The listed companies in the sector delivered a 15.5 per cent revenue growth and 25 per cent operating profit growth over FY20-25.
Margins, too, saw an expansion of 780 basis points, even as 14,000 beds were added, because 70 per cent of capacity came via inorganic and brownfield routes.
This allowed hospitals to ramp up their capacity at a lower cost even as margins fell marginally.
Equirus Securities expects the next expansion cycle to be bigger with an addition of 23,039 beds over the next three-four years, though greenfield is expected to dominate the pipeline now compared to brownfield and acquisitions in the previous cycle.
Operators with a higher brownfield mix or a healthy blend of both will grow faster and hold margins better in the near-to-mid term, says the brokerage.
Analyst Recommendations and Outlook
Bharat Celly and Vinay Jain of the brokerage expect the sector to post an 18-20 per cent revenue growth over the next four years, given the structural tailwinds in the form of lifestyle disease burden, ageing population, rising insurance penetration, and the CGHS tariff reset.
Within its coverage, Apollo Hospitals and KIMS are its favoured bets, while it expects Max Healthcare and Fortis Healthcare to outperform.
Apollo Hospitals is a top pick for most brokerages.
Citi Research is positive on the market leader, given a structurally resilient hospital business, a fast growing pharmacy business with digital profitability in sight and valuations, which remain below long-term means on an absolute and a relative basis.
HSBC Research has upgraded Max Healthcare and believes that it has ample growth drivers to support earnings growth.

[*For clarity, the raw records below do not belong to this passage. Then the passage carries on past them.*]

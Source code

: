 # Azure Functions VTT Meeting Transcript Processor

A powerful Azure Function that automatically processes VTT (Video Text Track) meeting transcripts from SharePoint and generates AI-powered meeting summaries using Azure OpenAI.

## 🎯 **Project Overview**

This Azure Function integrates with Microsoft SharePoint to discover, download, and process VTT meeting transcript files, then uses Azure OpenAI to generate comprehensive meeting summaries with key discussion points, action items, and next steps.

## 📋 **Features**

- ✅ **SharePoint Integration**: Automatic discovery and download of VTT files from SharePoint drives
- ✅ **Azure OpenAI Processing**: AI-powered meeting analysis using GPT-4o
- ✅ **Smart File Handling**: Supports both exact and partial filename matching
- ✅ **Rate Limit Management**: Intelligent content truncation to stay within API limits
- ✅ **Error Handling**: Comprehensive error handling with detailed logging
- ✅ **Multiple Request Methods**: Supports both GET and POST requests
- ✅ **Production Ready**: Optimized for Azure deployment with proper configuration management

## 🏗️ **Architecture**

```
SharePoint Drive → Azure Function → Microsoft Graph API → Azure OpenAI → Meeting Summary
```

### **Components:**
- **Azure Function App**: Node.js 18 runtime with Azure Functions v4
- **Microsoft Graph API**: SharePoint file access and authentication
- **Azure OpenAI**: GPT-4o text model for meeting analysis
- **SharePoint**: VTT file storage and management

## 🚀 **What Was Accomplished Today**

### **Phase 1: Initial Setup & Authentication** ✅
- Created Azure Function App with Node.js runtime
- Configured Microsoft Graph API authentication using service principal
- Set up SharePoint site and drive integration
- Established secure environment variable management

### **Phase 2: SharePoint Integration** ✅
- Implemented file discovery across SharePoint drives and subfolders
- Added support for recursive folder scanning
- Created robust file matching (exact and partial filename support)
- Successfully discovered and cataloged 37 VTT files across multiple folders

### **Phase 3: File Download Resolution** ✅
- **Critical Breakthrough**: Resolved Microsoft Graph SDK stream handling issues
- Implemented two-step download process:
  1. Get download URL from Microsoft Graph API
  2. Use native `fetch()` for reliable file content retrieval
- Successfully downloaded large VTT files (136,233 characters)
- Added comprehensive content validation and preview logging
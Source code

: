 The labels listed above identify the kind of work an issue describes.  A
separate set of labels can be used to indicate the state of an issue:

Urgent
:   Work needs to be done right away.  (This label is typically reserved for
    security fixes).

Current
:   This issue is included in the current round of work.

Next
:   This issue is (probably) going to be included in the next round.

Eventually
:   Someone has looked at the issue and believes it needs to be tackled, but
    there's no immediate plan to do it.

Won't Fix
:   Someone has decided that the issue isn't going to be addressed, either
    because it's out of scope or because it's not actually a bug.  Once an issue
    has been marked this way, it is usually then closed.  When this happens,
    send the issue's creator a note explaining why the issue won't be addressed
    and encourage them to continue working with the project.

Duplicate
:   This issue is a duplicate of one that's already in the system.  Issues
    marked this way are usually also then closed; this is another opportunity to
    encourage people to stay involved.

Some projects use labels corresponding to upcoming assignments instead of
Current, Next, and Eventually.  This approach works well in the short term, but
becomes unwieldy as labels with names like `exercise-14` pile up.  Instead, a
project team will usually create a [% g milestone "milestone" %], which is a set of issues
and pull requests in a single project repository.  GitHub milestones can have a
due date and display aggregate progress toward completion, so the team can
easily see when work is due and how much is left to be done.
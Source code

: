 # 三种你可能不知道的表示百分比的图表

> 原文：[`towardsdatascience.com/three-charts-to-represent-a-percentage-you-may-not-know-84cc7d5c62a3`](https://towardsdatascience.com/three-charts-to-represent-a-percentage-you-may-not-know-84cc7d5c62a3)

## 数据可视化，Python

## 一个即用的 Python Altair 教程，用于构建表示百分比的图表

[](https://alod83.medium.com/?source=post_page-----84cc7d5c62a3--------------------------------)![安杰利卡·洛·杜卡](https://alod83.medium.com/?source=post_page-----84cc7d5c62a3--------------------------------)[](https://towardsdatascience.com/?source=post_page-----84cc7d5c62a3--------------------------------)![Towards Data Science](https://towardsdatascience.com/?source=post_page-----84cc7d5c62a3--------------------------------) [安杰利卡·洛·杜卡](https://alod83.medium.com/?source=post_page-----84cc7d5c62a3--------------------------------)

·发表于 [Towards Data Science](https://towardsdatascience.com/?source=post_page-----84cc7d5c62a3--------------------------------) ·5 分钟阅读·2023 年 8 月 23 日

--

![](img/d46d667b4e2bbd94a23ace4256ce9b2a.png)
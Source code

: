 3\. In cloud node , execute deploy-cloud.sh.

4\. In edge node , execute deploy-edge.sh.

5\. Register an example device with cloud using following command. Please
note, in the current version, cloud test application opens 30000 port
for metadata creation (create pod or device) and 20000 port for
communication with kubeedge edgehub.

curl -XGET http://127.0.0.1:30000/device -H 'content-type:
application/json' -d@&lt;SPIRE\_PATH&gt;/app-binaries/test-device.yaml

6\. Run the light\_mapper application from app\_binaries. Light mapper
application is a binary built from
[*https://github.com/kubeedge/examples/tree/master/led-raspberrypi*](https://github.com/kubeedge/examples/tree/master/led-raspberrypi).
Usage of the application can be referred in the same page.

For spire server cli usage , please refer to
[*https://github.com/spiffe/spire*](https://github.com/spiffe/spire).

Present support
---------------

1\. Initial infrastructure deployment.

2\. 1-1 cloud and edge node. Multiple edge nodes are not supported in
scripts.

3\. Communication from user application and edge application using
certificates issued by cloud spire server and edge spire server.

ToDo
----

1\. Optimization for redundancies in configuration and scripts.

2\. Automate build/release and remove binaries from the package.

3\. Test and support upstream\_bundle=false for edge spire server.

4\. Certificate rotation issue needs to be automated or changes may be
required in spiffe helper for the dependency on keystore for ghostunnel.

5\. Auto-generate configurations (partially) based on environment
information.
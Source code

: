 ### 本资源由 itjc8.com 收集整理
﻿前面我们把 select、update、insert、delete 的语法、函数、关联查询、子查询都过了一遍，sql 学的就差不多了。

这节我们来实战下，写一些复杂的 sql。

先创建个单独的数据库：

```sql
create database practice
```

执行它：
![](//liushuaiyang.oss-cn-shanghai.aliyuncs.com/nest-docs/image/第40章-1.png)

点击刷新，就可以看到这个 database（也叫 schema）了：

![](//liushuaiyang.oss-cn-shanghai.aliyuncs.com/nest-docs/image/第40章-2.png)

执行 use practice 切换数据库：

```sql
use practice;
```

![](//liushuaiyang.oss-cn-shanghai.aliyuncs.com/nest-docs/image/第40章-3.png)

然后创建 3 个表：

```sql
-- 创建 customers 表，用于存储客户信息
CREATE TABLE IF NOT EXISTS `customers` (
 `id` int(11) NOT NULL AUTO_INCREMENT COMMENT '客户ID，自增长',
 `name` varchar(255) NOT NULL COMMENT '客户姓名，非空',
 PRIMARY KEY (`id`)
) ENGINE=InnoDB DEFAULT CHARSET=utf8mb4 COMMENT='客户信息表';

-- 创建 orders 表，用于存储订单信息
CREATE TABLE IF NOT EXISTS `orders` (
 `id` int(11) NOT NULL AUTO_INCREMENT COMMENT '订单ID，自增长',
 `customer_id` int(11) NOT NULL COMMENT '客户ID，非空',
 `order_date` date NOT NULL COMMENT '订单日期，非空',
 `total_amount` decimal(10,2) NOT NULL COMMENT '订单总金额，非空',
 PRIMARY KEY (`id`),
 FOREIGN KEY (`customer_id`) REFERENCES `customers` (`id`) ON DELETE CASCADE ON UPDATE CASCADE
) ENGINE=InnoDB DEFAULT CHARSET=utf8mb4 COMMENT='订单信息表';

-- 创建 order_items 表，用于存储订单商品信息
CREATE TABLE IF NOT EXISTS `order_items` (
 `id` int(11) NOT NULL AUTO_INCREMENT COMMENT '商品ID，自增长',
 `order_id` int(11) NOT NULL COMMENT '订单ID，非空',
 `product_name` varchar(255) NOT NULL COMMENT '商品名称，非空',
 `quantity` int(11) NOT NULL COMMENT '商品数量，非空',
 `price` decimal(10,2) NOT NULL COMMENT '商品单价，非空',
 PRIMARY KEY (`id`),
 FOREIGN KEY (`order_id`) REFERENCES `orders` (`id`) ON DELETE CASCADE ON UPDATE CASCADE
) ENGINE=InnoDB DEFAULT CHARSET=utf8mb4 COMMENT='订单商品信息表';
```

Its positive view is on account of net addition of 2,240 beds (43 per cent capacity addition) between now and FY28, of which 60 per cent will be brownfield beds, scale up of recent large format hospitals at Noida and Dwarka and access to a large pool of CGHS patients, which has been helping it to quickly fill occupancy and cover fixed costs at new hospitals.
Axis Direct has a ‘Buy’ rating on Fortis Healthcare due to sustained growth trajectory driven by aggressive brownfield expansion and optimised clinical operations.